'''

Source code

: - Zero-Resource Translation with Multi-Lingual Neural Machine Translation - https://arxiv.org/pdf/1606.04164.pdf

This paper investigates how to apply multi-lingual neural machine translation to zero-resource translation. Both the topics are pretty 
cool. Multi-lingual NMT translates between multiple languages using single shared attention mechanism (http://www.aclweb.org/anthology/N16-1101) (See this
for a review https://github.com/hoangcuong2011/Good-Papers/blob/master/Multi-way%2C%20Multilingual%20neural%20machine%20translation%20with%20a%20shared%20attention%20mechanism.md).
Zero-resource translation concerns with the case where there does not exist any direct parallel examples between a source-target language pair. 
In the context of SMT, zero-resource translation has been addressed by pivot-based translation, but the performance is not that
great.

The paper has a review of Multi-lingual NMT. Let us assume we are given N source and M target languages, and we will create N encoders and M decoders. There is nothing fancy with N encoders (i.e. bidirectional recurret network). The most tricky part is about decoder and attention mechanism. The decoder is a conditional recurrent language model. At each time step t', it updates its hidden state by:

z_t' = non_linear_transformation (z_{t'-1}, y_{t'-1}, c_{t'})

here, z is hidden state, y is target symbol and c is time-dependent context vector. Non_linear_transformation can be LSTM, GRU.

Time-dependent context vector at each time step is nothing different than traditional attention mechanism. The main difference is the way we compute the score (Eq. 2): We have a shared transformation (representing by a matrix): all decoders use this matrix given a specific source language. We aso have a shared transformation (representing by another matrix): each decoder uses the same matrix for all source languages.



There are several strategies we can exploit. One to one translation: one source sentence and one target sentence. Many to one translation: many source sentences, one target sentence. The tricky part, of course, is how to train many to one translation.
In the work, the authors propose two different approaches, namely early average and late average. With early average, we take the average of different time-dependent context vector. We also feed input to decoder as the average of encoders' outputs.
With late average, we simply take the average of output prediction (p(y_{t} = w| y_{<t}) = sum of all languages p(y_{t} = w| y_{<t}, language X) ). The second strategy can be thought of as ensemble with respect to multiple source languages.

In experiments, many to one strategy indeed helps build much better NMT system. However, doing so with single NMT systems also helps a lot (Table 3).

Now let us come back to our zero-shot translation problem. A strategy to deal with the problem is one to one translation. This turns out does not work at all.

'''

EXERCISE AIM: An exact copy of the lines above, from the one containing "There are several" down to the one containing "In experiments, many" and including both, is the whole answer; retype it and nothing else.

RESPONSE AREA:
There are several strategies we can exploit. One to one translation: one source sentence and one target sentence. Many to one translation: many source sentences, one target sentence. The tricky part, of course, is how to train many to one translation.
In the work, the authors propose two different approaches, namely early average and late average. With early average, we take the average of different time-dependent context vector. We also feed input to decoder as the average of encoders' outputs.
With late average, we simply take the average of output prediction (p(y_{t} = w| y_{<t}) = sum of all languages p(y_{t} = w| y_{<t}, language X) ). The second strategy can be thought of as ensemble with respect to multiple source languages.

In experiments, many to one strategy indeed helps build much better NMT system. However, doing so with single NMT systems also helps a lot (Table 3).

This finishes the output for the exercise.